An ingenious couple living outside Stockholm decided to harness the power of the sun, but they didn’t install solar panels. Instead, Marie Granmar and Charles Sacilotto wrapped their house in a greenhouse to save money on heating and help keep the long Scandinavian winters at bay.
The idea was inspired by architect Bengt Warne, who designed the first home within a greenhouse, called a Naturhus (Nature House), in 1974.
The 4-millimeter safety glass that encompasses the converted summer house not only keeps the elements at bay, but it helps insulate and heat the home.
According to Sacilotto, “At the end of January it can be -2°C [a nippy 28 Fahrenheit] outside and it can be 15 to 20°C [58 to 68 Fahrenheit] upstairs.”

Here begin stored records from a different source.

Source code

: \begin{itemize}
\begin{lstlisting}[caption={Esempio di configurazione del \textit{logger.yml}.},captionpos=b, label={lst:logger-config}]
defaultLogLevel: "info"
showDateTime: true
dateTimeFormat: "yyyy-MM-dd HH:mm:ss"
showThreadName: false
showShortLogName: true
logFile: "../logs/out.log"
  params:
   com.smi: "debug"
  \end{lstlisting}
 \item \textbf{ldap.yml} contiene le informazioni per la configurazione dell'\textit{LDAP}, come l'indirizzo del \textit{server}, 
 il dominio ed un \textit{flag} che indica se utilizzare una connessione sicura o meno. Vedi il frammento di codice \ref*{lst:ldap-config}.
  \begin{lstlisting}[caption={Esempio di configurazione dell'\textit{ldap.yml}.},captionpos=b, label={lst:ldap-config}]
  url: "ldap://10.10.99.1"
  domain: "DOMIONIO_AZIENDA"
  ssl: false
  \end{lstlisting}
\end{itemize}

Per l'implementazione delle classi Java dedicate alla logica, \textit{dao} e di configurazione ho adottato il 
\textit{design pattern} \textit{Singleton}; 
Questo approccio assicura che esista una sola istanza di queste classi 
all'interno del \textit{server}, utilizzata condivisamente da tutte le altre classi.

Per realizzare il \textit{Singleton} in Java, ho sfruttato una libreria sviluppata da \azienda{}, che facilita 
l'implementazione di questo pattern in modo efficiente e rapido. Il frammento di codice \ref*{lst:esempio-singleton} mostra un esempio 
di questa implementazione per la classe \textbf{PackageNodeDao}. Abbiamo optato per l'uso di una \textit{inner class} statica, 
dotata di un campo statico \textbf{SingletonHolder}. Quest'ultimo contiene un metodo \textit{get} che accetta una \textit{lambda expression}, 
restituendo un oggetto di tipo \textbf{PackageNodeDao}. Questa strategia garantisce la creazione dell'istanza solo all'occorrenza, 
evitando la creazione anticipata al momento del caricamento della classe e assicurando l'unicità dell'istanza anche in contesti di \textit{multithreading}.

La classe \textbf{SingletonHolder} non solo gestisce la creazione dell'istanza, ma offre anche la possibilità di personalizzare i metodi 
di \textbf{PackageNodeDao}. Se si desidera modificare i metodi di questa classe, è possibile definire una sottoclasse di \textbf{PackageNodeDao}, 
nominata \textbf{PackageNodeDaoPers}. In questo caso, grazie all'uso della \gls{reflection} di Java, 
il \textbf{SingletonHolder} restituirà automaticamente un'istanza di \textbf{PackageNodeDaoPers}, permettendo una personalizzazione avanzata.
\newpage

Besides the added warmth, the greenhouse has provided other benefits. The couple has been able to increase their living space — since they no longer need a steeply pitched roof, they’ve converted it into an “outdoor” terrace.
They’re also able to grow fruits and vegetables that normally wouldn’t survive the winter.
And the entire addition cost them only about $10,000 to complete.
The couple saved enough money using solar energy that they were able to redo the exterior of the house, and because their home doesn’t come in contact with wind or rain, they treated the new wood façade with only linseed oil, instead of heavy-duty weatherproofing.
It still requires some getting used to, however.
“This is not a house where you get perfect climatization all year round,” Granmar admits.
In fact, when temperatures drop below freezing, they do have to rely on heating systems, but overall the design can help reduce energy bills by as much as 50 percent.